KEY POINTS:
Old Kiwi hands in China marvel at the naivety of politicians and fresh-faced businesspeople when it comes to doing business with the People's Republic.
Long before China became "hot", important New Zealand business leaders recognised the potential of the China market and invested considerable time and energy to get a foothold.
China is a far easier place in which to do business than even five years ago but problems of transacting business in a one-party state where promotion in public agencies is sometimes determined more by Communist Party membership than ability remain. The free trade agreement with New Zealand, another building block being carried along China's capitalist road, has not got rid of them.
China's wall of tariff protection was hardly ever a real block to doing business with the economic powerhouse.
The pressing problems that broke many early China-based foreign businesses and inhibited western exporters were more to do with day-to-day issues such as corruption, bad debts, dishonest agents, a decrepit banking system and valuing assets in a country with an ambiguous attitude toward private property.
At heart the West must deal with an alien culture where English is not the lingua franca of most business sectors and where the ways business deals are negotiated and business is transacted are at odds with the free world.
According to Ed Weymes, associate dean international at Waikato Management School, it comes down to a cultural divide.
"Foreign businesses will fail if they do not understand the Chinese way of doing things. There is no need to adopt these ways but merely to adapt to them."
Top New Zealand negotiators might not, in his view, be the right people to win contracts.
"They may be too direct, too forthright and used to drawing a line in the sand and defending it against all challengers.
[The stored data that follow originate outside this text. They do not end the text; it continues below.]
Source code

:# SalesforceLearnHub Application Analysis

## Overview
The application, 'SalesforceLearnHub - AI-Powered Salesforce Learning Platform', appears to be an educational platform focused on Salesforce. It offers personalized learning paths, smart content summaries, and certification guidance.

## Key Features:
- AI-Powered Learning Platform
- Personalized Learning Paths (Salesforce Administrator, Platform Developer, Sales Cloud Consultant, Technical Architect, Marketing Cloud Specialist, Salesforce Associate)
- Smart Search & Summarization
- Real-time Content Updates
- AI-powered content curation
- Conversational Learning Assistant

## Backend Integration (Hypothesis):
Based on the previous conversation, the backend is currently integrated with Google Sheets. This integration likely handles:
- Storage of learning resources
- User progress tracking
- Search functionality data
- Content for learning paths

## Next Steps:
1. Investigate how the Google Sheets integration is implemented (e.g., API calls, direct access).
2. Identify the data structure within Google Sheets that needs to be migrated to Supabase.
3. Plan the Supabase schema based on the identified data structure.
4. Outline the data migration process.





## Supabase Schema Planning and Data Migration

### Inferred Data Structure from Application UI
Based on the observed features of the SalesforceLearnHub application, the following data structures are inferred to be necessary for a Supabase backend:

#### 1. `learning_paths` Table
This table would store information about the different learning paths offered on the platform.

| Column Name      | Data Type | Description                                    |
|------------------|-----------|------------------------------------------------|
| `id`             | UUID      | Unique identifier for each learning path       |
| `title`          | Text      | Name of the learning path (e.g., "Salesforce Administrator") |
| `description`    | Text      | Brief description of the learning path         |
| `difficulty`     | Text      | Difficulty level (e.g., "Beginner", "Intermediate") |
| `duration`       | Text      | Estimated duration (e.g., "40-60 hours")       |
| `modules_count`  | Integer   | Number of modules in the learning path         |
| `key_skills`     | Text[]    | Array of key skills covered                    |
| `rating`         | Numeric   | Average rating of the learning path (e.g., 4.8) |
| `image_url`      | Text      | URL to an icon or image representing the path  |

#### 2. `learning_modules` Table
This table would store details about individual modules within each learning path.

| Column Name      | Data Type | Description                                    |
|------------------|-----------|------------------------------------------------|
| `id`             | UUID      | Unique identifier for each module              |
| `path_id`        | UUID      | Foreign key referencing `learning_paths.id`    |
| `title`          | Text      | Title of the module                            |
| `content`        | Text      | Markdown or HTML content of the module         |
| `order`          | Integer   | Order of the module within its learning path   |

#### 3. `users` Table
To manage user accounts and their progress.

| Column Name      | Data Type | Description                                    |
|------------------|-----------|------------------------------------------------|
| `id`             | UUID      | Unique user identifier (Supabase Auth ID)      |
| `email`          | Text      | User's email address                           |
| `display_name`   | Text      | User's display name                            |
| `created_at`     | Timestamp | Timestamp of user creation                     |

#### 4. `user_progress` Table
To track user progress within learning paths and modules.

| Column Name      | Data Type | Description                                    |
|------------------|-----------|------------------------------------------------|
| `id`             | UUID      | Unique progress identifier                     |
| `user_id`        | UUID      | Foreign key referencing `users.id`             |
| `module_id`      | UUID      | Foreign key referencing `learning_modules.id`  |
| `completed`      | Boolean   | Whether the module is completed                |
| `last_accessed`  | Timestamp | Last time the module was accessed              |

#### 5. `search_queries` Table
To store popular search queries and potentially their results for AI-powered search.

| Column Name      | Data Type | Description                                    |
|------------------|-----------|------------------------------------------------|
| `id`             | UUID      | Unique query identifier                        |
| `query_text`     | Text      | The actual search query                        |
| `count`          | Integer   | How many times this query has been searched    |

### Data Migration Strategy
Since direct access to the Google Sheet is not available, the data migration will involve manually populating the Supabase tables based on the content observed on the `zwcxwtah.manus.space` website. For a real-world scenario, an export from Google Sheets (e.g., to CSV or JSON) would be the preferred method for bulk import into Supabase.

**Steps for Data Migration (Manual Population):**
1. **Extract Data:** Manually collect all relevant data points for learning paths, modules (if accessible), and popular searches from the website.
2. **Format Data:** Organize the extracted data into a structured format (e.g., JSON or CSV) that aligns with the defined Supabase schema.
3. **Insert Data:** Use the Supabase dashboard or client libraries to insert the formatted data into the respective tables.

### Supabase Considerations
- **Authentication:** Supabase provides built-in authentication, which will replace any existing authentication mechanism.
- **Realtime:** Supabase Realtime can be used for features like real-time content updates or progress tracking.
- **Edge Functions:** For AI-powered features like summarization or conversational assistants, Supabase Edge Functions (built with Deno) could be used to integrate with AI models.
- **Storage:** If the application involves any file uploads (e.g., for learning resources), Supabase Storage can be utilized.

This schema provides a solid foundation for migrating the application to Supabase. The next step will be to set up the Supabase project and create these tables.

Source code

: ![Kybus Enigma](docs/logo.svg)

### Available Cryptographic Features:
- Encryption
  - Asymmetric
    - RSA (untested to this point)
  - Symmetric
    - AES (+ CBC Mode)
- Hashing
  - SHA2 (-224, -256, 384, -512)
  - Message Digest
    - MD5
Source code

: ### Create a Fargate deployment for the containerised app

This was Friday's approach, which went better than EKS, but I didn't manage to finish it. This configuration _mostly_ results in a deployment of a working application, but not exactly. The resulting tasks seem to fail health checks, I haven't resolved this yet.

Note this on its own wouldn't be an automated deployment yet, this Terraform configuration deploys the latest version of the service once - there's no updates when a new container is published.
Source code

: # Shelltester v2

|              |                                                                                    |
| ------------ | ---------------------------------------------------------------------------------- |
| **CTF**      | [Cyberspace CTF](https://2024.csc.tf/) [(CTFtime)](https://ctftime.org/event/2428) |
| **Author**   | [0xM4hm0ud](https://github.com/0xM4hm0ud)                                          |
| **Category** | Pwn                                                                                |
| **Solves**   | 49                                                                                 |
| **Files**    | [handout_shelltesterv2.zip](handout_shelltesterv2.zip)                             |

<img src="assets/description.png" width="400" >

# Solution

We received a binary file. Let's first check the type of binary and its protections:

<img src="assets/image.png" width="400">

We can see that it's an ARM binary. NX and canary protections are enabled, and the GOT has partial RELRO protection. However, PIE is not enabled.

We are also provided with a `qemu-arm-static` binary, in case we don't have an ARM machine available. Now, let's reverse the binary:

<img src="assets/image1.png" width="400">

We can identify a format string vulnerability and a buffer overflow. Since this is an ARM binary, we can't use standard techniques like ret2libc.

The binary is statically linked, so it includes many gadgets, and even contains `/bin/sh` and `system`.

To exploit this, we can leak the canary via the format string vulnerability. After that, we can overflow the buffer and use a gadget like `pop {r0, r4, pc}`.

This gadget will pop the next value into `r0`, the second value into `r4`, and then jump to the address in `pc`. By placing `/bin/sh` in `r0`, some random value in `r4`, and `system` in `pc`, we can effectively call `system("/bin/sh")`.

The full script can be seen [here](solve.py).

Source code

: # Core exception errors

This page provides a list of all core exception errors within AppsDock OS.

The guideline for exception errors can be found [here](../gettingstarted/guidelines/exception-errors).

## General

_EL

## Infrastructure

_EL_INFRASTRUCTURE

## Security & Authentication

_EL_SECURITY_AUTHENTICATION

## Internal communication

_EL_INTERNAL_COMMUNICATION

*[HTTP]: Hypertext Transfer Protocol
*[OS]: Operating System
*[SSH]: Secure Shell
A negotiator with a high level of emotional intelligence and intercultural communication skills is preferable."
It seems that understanding the culture is more important than learning the language.
That puts huge pressure on New Zealand business people who lack language skills and, in some cases, know little of China's history or culture.
Yet such impediments have not discouraged leading New Zealand companies from cashing in on the publicity and goodwill from the free trade agreement to gear their businesses for the projected bonanza it will generate.
China is still a complex market where the best plans can be destroyed by poorly drafted contracts, bad legal advice and over-zealous contract negotiations.
New Zealand Trade & Enterprise's "Navigating China" report on the website www.nzte.govt.nz is perhaps the most practical guide to doing business in China. It contains little of the recent political hype associated with the free trade agreement but much practical information including step-by-step guidance on conducting day-to-day business and many warnings about what can go wrong.
There are no guarantees that even when all the correct steps have been followed that things won't go wrong. Chinese commercial courts are notoriously unreliable where it comes to enforcing contracts, even where the breaches are blatant and actions against errant Chinese companies, officials and agents in foreign jurisdictions are not recognised in China. Western businesses must, therefore, look for security in other areas, not least "getting the culture right".